[OpenID] Logout Use Case
Joost van Dijk
joost.vandijk at surfnet.nl
Wed Sep 30 14:33:31 UTC 2009
Andrew Arnott wrote:
> Facebook as you know already has a form of single-sign-out. When I log
> out of lala.com <http://lala.com>, I'm asked whether I want to log out
> of lala.com <http://lala.com> only, or both lala.com <http://lala.com>
> and Facebook. This seems user friendly enough. Although it leaves out
> the option of "log out of lala.com <http://lala.com>, Facebook, and
> everything else Facebook has helped you log into."
It may be interesting to take a look at the work Andreas Solberg has
done with SLO for identity federations (not OpenID, but SAML 2.0). He
has some real-world experience with SLO, including the "everything else"
scenario.
He has a demo online:
http://rnd.feide.no/content/how-create-a-fancy-iframe-demo-a-z
See the bottom of that page...
Cheers,
--
Joost van Dijk
SURFnet
>
> One way this could be done is a simple form of OAuth, where the RP is
> the service provider and the OP is the consumer. And the OP is thus
> authorized to remote log out the user. It needs to be OAuth, or
> something like that, rather than a redirect because we can't have the OP
> sequentially redirect the user agent to every RP to log them out of each
> one. The OP needs to remotely be able to log the user out.
>
> In fact, this has some other interesting scenarios as well. If the user
> logs out of the OP, all RPs could be immediately logged out. If the
> user's account was compromised, he could even remotely log into the OP
> and force log out /all/ RPs that have received positive assertions from
> that OP. For this to work, the OP and RP would have had to agree on the
> maximum session length at the RP.
>
> Thoughts?
> --
> Andrew Arnott
> "I [may] not agree with what you have to say, but I'll defend to the
> death your right to say it." - S. G. Tallentyre
>
>
> On Wed, Sep 30, 2009 at 5:33 AM, Nate Klingenstein <ndk at internet2.edu
> <mailto:ndk at internet2.edu>> wrote:
>
> Steven,
>
> The real problem is that it's difficult to do it in a way that would
> be certain to really clear all the various sessions scattered around
> in a loosely coupled federated environment, and doing "something"
> may be worse than doing "nothing", if "nothing" makes it clear that
> the user need to terminate their browser session, for example.
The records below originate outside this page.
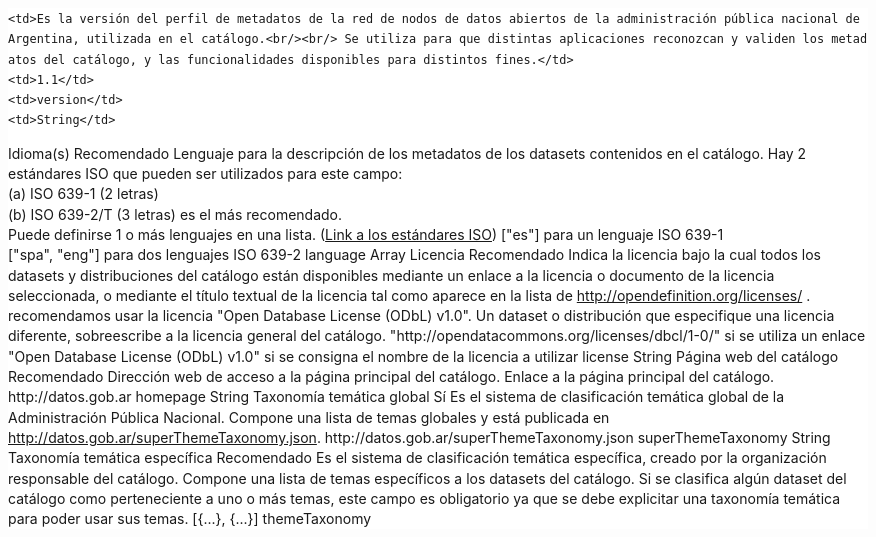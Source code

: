     <td>Es la versión del perfil de metadatos de la red de nodos de datos abiertos de la administración pública nacional de Argentina, utilizada en el catálogo.<br/><br/> Se utiliza para que distintas aplicaciones reconozcan y validen los metadatos del catálogo, y las funcionalidades disponibles para distintos fines.</td>
    <td>1.1</td>
    <td>version</td>
    <td>String</td>
  </tr>
  <tr>
    <td>Idioma(s)</td>
    <td>Recomendado</td>
    <td>Lenguaje para la descripción de los metadatos de los datasets contenidos en el catálogo. Hay 2 estándares ISO que pueden ser utilizados para este campo:<br/>
    (a) ISO 639-1 (2 letras)<br/>
    (b) ISO 639-2/T (3 letras) es el más recomendado.<br/>
    Puede definirse 1 o más lenguajes en una lista. (<a href="https://www.loc.gov/standards/iso639-2/php/code_list.php">Link a los estándares ISO</a>)</td>
    <td>["es"] para un lenguaje ISO 639-1<br/>
    ["spa", "eng"] para dos lenguajes ISO 639-2</td>
    <td>language</td>
    <td>Array</td>
  </tr>
  <tr>
    <td>Licencia</td>
    <td>Recomendado</td>
    <td>Indica la licencia bajo la cual todos los datasets y distribuciones del catálogo están disponibles mediante un enlace a la licencia o documento de la licencia seleccionada, o mediante el título textual de la licencia tal como aparece en la lista de <a href="http://opendefinition.org/licenses/">http://opendefinition.org/licenses/</a> . recomendamos usar la licencia "Open Database License (ODbL) v1.0". Un dataset o distribución que especifique una licencia diferente, sobreescribe a la licencia general del catálogo.</td>
    <td>"http://opendatacommons.org/licenses/dbcl/1-0/" si se utiliza un enlace<br/>"Open Database License (ODbL) v1.0" si se consigna el nombre de la licencia a utilizar</td>
    <td>license</td>
    <td>String</td>
  </tr>
  <tr>
    <td>Página web del catálogo</td>
    <td>Recomendado</td>
    <td>Dirección web de acceso a la página principal del catálogo. Enlace a la página principal del catálogo.</td>
    <td>http://datos.gob.ar</td>
    <td>homepage</td>
    <td>String</td>
  </tr>
  <tr>
    <td>Taxonomía temática global</td>
    <td>Sí</td>
    <td>Es el sistema de clasificación temática global de la Administración Pública Nacional. Compone una lista de temas globales y está publicada en <a href="http://datos.gob.ar/superThemeTaxonomy.json">http://datos.gob.ar/superThemeTaxonomy.json</a>.</td>
    <td>http://datos.gob.ar/superThemeTaxonomy.json</td>
    <td>superThemeTaxonomy</td>
    <td>String</td>
  </tr>
  <tr>
    <td>Taxonomía temática específica</td>
    <td>Recomendado</td>
    <td>Es el sistema de clasificación temática específica, creado por la organización responsable del catálogo. Compone una lista de temas específicos a los datasets del catálogo. Si se clasifica algún dataset del catálogo como perteneciente a uno o más temas, este campo es obligatorio ya que se debe explicitar una taxonomía temática para poder usar sus temas.</td>
    <td>[{...}, {...}]</td>
    <td>themeTaxonomy</td>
If
> some RP's don't go to the trouble of associating their application
> sessions with the provider's sessions, or some OP's don't store the
> list of RP endpoints, or if the browser gets stranded at some point
> and is unable to clear a cookie, etc. etc. etc. then the deployer or
> user's expectations may not be met.
>
> Unlike some others on the Shib team, I believe it's still important
> to implement some form of SLO. So long as deployers are aware of
> the limitations, it will address some use cases(such as Jonathan's,
> where they sound to have relatively tight control of the
> environment), which is a win.
>
> It's not near the top of my list of things that I'd like to see
> added to the OpenID protocol, but it's definitely feasible with the
> right caveats, and there are many examples to learn from out there.
>
> Thanks for taking the time to read our piles of word salad,
> Nate.
>
>
> On Sep 30, 2009, at 9:56 AM, Steven Livingstone-Perez wrote:
>
> It does seem to me, particularly from reading those documents
> that despite the technical difficulties outlined there is a
> potential roadmap to SLO in OpenID - or at least a start :-)Need
> defining (if not already in the process) and much would be
> implementation recommendations rather than protocol.